他又在马车内问了些事件,灼华有时答他,有时就不说话,他懒懒的倚在对面,目光透过帘子,投向窗外飞逝的景致。
……在沈清晏问了三次,灼华都没答他,甚至都没扭过头看他时,沈清晏终于皱了皱眉,开口,“你……”
然而语音戛然而止,沈清晏刚开口,就被灼华欺身过来,手掌轻掩住他的唇,桃花妖中的慵懒尽褪——
“别动,不对劲。”
闻言,沈清晏心中微微顿住,顿住刚想挣扎的身体,没再乱动。
只见灼华慢慢将马车锦帘挑开了一角,神色不动,沈清晏顺着灼华的视线望去——
马车外的景色在颠簸中退的飞快,山路两旁不知何时弥漫起了稀薄的雾气,密密麻麻地树林林影绰绰,山间的鸟鸣也彻底消失,只剩下车车轮碾过路面的单调声响……沈清晏心中一沉——这分明不是回别院的路。
他再向前方看去,架着马车的车夫自这个方向只能看见半身,那背影瞧着有些石头般的僵硬,粗布衣服在风中纹丝不动。
“别看了,”灼华懒懒的,收回了挑着帘子的手,漫不经心的道,“他已经是个死人了。”
沈清晏的视线被帘子挡住,听到灼华这话,指尖骤然收紧,白玉桃符佩硌在手心,眉头锁的更紧了。
他挪过身,试探的,有些生疏地碰上灼华的手背,在心底发问,“怎么回事?”
“你没注意吗,从自今早见到他起,这人就未曾开口。”灼华反手握住他微颤的指尖,掌心温度莫名灼人,“他身上妖气不重,但尸身尚温,应该刚断气不久
沈清晏一怔,他今日的注意力几乎全在灼华身上了,没注意其他,这时一经提醒,才回忆起刚才。

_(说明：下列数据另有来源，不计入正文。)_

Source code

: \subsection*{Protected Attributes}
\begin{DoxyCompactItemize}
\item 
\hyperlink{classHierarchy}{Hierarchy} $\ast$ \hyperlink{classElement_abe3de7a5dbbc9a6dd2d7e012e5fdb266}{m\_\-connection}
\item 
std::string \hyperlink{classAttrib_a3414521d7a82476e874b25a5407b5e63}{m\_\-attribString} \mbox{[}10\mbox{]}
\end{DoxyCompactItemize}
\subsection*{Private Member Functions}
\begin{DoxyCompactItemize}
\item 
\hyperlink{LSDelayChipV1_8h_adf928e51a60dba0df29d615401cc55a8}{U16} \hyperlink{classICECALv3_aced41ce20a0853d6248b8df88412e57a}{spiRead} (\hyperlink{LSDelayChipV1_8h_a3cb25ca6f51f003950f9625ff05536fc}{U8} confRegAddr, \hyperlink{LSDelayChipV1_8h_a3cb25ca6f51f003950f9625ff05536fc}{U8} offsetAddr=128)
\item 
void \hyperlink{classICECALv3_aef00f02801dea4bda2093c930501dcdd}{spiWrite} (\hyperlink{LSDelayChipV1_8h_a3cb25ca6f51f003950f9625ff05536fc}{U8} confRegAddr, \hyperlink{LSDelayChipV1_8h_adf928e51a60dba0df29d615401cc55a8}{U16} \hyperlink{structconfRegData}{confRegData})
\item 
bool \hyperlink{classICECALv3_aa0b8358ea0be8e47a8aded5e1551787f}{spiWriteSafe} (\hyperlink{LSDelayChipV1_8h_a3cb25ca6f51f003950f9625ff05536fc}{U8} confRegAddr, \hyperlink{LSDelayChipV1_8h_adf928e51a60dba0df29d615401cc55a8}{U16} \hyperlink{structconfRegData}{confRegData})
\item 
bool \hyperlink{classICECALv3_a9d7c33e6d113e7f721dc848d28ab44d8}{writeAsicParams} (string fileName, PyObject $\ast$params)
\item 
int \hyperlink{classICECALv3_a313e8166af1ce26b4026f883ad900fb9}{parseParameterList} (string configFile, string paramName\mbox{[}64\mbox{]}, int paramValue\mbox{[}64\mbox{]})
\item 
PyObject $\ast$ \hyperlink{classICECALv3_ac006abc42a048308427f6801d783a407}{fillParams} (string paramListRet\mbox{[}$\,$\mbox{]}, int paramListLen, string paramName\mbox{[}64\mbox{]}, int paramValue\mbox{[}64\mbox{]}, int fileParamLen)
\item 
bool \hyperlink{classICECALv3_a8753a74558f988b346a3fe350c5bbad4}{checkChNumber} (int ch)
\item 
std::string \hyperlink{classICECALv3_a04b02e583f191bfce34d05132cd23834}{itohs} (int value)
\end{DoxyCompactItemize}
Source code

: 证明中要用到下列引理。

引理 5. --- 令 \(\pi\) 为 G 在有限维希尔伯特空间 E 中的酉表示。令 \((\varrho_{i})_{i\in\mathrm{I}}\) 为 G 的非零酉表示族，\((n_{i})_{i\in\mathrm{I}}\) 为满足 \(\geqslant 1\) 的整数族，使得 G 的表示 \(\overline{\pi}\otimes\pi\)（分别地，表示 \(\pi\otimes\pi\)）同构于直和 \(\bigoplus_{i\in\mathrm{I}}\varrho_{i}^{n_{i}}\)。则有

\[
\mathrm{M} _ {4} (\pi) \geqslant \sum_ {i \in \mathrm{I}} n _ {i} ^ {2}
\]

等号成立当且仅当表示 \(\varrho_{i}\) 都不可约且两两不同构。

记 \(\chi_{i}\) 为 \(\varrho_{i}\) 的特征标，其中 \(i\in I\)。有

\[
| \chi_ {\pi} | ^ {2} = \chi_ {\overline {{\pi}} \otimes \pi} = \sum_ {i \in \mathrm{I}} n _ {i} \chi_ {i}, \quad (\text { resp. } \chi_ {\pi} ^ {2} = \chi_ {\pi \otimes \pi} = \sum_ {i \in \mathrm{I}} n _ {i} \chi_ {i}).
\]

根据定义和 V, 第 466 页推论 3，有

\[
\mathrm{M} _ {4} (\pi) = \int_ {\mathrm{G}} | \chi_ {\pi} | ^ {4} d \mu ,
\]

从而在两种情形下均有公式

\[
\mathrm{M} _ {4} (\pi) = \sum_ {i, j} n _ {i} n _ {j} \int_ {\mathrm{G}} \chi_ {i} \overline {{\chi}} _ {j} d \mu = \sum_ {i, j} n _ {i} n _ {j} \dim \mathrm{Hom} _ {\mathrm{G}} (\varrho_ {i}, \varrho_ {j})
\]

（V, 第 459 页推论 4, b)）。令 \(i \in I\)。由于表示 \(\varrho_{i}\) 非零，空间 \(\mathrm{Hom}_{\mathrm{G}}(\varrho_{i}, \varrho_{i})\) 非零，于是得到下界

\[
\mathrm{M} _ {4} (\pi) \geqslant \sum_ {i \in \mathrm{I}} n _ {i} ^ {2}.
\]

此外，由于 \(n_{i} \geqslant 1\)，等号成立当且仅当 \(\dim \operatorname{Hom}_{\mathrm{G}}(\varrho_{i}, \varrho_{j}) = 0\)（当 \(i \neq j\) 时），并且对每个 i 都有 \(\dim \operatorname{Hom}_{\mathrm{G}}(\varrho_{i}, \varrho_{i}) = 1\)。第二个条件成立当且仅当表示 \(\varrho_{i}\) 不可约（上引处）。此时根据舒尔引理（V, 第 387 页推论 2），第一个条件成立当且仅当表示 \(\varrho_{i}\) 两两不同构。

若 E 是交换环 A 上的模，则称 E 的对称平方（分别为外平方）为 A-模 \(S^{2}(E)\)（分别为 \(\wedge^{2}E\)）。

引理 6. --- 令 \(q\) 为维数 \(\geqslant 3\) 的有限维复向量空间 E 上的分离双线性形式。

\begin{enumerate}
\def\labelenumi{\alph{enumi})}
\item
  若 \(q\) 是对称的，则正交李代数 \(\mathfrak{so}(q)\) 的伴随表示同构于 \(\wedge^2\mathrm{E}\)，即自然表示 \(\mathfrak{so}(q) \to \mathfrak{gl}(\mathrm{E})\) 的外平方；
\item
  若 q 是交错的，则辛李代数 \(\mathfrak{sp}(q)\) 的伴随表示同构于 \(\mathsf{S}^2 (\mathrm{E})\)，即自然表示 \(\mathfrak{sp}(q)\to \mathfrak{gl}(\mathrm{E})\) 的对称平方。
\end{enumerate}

这车夫是他平日里外出出行时常雇的,平日里话不多,但该有的问候什么的都还是会言语的。
今日车夫确实如灼华所说,没开口说有一句言语。
但这似乎并不有什么,沈清晏心中不解,抬头看着灼华,等着他开口。
颠簸的车厢里,沈清晏能清晰听见自己急促的心跳,还有别外莫名想起的窸窸窣窣声……
雾气越来越浓,几乎要将整辆马车吞噬。灼华忽然倾身,将沈清晏往车厢深处带了带,绯色衣袖如展翼般护在他身前,把沈清晏整个人圈在了他的怀中。
桃木的冷香袭面而来……
灼华低声在沈清晏耳畔快速道,“待会不论发生何事,都不要离开我身边。”
顿顿,灼华又看着怀中的纤瘦病弱身影,轻声低语,“放心,我护你一生。”
沈清晏听到这话,呼吸猛地一顿,像是有些窒息一般……
他抬眸,却只能看见灼华盯着马车门帘的脸。
下颌线很是清晰,侧边的喉结微微凸起,有一颗小痣点在了上面。
“看来,”灼华轻笑,沈清晏又见他喉结滚动一下,多情的眼底此刻结满了寒霜。
“我的某位故人,迫不及待要来打招呼了。”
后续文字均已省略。